On Location Awareness.
26 Apr 2009
One of the features that I miss from OS X is a degree of location awareness. As shipped, it's nothing too special, but when combined with Marco Polo it becomes fantastically effective.
There's no real equivalent under Ubuntu. The closest offering is a package called whereami by Andrew McMillan. It is a rule based approach to automatically configuring network access, so out of the box it duplicates much of the functionality of NetworkManager. Rather then sensing current network settings as Marco Polo does, it attempts to configure each interface in order, as defined in detect.conf. Once it has determined what location(s) are relevant, it will perform actions as defined in whereami.conf. There are good manpages for both files. The multiple location bit is surprisingly handy. I've defined openvpn as any location that is not home, for example.
Including whereami, Ubuntu would have three different network configuration systems in place: /etc/network/interfaces, whereami and NetworkManager, each with different abilities.
However, whereami adheres to the unix philosophy; each individual test is a separate script. So it is possible to make whereami and NetworkManager to play nice with eachother, providing those tests are non-destructive. To that end I've written to little shell scripts:
- testif will return 0 if an interface is configured and running.

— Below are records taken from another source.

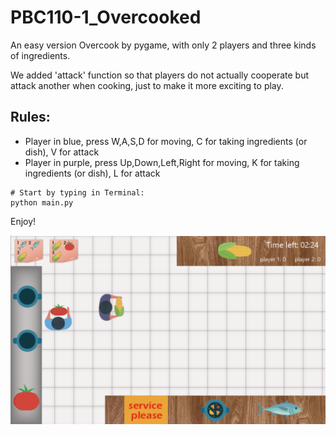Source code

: # PBC110-1_Overcooked

An easy version Overcook by pygame, with only 2 players and three kinds of ingredients. 

We added 'attack' function so that players do not actually cooperate but attack another when cooking, just to make it more exciting to play.

## Rules: ##
* Player in blue, press W,A,S,D for moving, C for taking ingredients (or dish), V for attack
* Player in purple, press Up,Down,Left,Right for moving, K for taking ingredients (or dish), L for attack

```
# Start by typing in Terminal:
python main.py
```

Enjoy!

![image](./Overcook_demo.png)
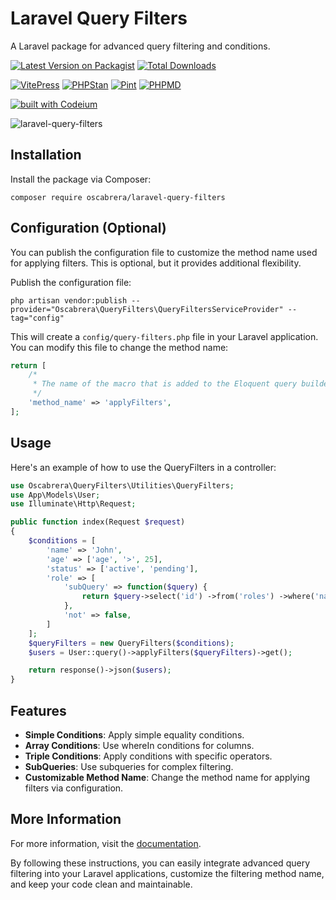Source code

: # Laravel Query Filters

A Laravel package for advanced query filtering and conditions.

[![Latest Version on Packagist](https://img.shields.io/packagist/v/oscabrera/laravel-query-filters.svg?style=flat-square)](https://packagist.org/packages/oscabrera/laravel-query-filtersgsgs)
[![Total Downloads](https://img.shields.io/packagist/dt/oscabrera/laravel-query-filters.svg?style=flat-square)](https://packagist.org/packages/oscabrera/laravel-query-filtersgsgs)

[![VitePress](https://github.com/oscabrera/laravel-query-filters/actions/workflows/deploy.yml/badge.svg)](https://github.com/oscabrera/laravel-query-filters/actions/workflows/deploy.yml)
[![PHPStan](https://github.com/oscabrera/laravel-query-filters/actions/workflows/phpstan.yml/badge.svg)](https://github.com/oscabrera/laravel-query-filters/actions/workflows/phpstan.yml)
[![Pint](https://github.com/oscabrera/laravel-query-filters/actions/workflows/pint.yml/badge.svg)](https://github.com/oscabrera/laravel-query-filters/actions/workflows/pint.yml)
[![PHPMD](https://github.com/oscabrera/laravel-query-filters/actions/workflows/phpmd.yml/badge.svg)](https://github.com/oscabrera/laravel-query-filters/actions/workflows/phpmd.yml)

[![built with Codeium](https://codeium.com/badges/main)](https://codeium.com)

![laravel-query-filters](https://socialify.git.ci/Oscabrera/laravel-query-filters/image?language=1&name=1&owner=1&pattern=Floating%20Cogs&theme=Auto)

## Installation

Install the package via Composer:

```shell
composer require oscabrera/laravel-query-filters
```

## Configuration (Optional)

You can publish the configuration file to customize the method name used for applying filters. This is optional, but it
provides additional flexibility.

Publish the configuration file:

```shell
php artisan vendor:publish --provider="Oscabrera\QueryFilters\QueryFiltersServiceProvider" --tag="config"
```

This will create a `config/query-filters.php` file in your Laravel application. You can modify this file to change the
method name:

```php
return [
    /*
     * The name of the macro that is added to the Eloquent query builder.
     */
    'method_name' => 'applyFilters',
];
```

## Usage

Here's an example of how to use the QueryFilters in a controller:

```php
use Oscabrera\QueryFilters\Utilities\QueryFilters;
use App\Models\User;
use Illuminate\Http\Request;

public function index(Request $request)
{
    $conditions = [
        'name' => 'John',
        'age' => ['age', '>', 25],
        'status' => ['active', 'pending'],
        'role' => [
            'subQuery' => function($query) {
                return $query->select('id') ->from('roles') ->where('name', 'admin');
            },
            'not' => false,
        ]
    ];
    $queryFilters = new QueryFilters($conditions);
    $users = User::query()->applyFilters($queryFilters)->get();

    return response()->json($users);
}
```

## Features

- **Simple Conditions**: Apply simple equality conditions.
- **Array Conditions**: Use whereIn conditions for columns.
- **Triple Conditions**: Apply conditions with specific operators.
- **SubQueries**: Use subqueries for complex filtering.
- **Customizable Method Name**: Change the method name for applying filters via configuration.

## More Information

For more information, visit the [documentation](https://oscabrera.github.io/laravel-query-filters).

By following these instructions, you can easily integrate advanced query filtering into your Laravel applications,
customize the filtering method name, and keep your code clean and maintainable.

- testip will return 0 if an interface has a configured ip address in a given range.
default unknown
# Assume VPN access.
always at openvpn
# What interfaces are up? (or present?)
always testif eth0 wired
always testif ra0 wireless
# Wired networking takes priority.
if wired
set INTERFACE eth0
notat wireless
elif wireless
set INTERFACE ra0
else
# No connectivity; running a VPN won't help.
notat openvpn
fi
testip 192.168.235.1/24 home
testip 131.104.0.0/16 uoguelph
# Networks where I don't need a VPN.
if home
notat openvpn
end
So now whereami doesn't attempt to reconfigure any interfaces. The next step is to have NetworkManager call whereami on any kind of status change. Fortunately, Olivier Berger already figured that one out. An appropriate shell script in /etc/NetworkManager/dispatcher.d will call whereami on if-up and if-post-down events. I've included a copy of Olivier's script here, as his website has inserted unicode quotes.
So, now whereami is called on interface changes identified by NetworkManager. Lastly, I wanted to have some kind of spiffy notifier, to match the rest of Ubuntu 9.04. The trick here is to use notify-send. It's a command line utility, that is part of the libnotify-bin package. Here's an example whereami.conf that shows how to call notify-send as a root user.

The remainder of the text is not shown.